With the video blob data in Lance, you can query it in place on Hugging Face – scan and filter on metadata while projecting only the scalar columns (skipping the video bytes) to narrow down what you care about without copying the entire dataset. Once you’ve identified the subsets you want, you can download only what’s needed. This enables rapid exploration of large multimodal datasets with minimal unnecessary I/O.

Here’s the high-level workflow that demonstrates how simple this is using Lance:

  1. Scan and filter the metadata without touching the video bytes (column projection + predicate pushdown).
  2. Fetch a single video blob on demand (random access) and save just that one to disk.

Under the hood, Lance’s blob abstraction plays an important role in improving performance, because take_blobs(...) returns a file-like object that lazily reads the underlying bytes, rather than forcing you to download the entire MP4 into memory (or write it to disk) up front. Since it behaves like a regular file handle, you can pass it directly to video tooling libraries like PyAV or ML libraries like torchcodec.
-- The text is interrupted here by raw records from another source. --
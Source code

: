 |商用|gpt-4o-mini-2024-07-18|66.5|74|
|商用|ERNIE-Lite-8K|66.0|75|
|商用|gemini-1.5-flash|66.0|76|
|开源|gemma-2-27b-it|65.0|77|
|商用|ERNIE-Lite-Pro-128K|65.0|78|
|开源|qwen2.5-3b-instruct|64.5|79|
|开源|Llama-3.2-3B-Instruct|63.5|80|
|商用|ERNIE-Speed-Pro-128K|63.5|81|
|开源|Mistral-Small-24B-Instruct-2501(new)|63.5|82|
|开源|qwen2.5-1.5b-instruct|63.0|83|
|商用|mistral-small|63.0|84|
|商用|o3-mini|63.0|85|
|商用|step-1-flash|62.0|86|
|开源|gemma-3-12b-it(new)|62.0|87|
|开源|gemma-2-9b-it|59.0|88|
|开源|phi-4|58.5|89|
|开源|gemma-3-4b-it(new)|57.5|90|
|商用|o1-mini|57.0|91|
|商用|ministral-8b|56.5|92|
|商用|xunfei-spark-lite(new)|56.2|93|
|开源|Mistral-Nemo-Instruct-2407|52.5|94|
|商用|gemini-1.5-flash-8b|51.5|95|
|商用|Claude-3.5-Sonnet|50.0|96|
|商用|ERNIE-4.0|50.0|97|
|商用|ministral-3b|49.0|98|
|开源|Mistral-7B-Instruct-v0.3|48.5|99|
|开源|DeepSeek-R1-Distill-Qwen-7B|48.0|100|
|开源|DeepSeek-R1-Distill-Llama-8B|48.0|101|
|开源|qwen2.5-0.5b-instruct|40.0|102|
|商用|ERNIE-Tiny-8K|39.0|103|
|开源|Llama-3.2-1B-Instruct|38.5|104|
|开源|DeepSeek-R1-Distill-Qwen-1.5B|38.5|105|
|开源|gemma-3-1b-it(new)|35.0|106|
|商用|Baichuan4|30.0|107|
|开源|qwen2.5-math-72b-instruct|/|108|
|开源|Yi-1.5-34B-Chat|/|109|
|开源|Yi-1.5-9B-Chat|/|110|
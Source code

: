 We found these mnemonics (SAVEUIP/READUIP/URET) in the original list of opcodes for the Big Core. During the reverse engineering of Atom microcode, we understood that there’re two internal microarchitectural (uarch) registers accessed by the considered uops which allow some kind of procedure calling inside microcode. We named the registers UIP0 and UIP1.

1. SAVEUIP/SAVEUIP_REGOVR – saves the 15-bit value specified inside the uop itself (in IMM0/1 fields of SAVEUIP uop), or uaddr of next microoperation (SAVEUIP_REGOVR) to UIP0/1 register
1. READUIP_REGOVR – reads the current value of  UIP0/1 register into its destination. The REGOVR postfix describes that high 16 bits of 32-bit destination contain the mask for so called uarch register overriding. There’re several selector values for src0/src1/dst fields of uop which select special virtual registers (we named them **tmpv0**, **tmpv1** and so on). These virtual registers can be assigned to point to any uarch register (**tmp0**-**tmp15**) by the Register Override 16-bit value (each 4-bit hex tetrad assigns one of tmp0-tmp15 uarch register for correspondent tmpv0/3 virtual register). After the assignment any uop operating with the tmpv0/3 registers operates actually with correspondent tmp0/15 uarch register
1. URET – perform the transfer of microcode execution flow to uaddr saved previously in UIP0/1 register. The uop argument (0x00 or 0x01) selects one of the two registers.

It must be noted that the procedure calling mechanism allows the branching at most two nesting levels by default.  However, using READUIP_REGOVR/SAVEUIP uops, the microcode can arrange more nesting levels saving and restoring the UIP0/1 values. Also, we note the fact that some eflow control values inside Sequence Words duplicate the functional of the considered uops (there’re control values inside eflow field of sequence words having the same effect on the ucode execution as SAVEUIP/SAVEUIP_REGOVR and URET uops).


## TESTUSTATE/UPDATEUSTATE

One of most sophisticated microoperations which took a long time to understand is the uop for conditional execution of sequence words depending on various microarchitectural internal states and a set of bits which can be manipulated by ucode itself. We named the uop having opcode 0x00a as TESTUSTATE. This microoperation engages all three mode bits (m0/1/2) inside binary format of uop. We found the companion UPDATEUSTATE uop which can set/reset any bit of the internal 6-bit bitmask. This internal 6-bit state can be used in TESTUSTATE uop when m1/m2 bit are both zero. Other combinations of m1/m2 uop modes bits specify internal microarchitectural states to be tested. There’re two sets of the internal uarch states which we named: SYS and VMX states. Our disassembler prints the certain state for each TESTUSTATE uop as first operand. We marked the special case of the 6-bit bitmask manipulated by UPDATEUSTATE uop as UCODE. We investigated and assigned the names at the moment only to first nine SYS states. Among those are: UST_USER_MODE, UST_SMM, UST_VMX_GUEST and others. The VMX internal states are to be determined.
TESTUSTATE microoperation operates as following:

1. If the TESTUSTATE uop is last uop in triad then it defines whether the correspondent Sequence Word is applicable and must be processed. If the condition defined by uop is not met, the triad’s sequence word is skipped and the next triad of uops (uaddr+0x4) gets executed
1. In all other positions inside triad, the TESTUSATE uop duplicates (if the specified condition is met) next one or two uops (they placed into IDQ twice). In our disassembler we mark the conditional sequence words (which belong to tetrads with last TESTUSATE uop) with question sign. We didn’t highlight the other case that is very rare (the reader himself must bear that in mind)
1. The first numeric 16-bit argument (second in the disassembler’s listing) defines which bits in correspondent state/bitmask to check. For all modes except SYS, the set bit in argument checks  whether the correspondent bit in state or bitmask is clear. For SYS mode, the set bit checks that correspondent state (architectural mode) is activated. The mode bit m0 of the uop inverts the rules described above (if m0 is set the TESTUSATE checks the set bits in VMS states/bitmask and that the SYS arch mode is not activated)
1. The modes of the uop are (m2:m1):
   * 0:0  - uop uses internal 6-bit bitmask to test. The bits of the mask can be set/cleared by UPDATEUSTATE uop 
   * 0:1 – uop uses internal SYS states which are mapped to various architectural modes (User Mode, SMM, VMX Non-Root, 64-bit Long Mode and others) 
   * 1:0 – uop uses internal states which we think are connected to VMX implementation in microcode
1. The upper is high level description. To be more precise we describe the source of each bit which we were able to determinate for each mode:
Lance helps Hub users perform “video-native” operations – seek frames up to a time offset, decode only a particular window, skip irrelevant frames, and sample/shuffle them for training jobs – while only reading the portions of the blob you actually touch, which is exactly what you want when searching through large datasets.

2. Build the index once, reuse everywhere

One of Lance’s most important design choices is that indexes are first-class citizens of the format. A Lance dataset can bundle the raw data, derived embeddings, and the indexes built over those embeddings in a single artifact – and you can open the dataset and search the index directly from the Hub. A typical Lance dataset on the Hub would look something like this:

├── _indices
├── _transactions
├── _versions
├── data
│   ├── 000001.lance
│   ├── 000002.lance
│   ├── ...
│   └── 00000x.lance

Because the index is part of the dataset (and not managed and synced separately via an external system), consumers of the dataset don’t need to repeat the most expensive steps just to get started. On large multimodal datasets, embedding generation and index construction can dominate time and cost, so being able to reuse precomputed embeddings and indexes means you immediately benefit from the work others have already done.

3. Fast random access for search and training

Using Lance for distributed loading of a large genomic dataset (150B rows with sparse vectors and nested fields) into my training pipeline, I was able to achieve
the throughput of the streaming data loader from the Hugging Face datasets library.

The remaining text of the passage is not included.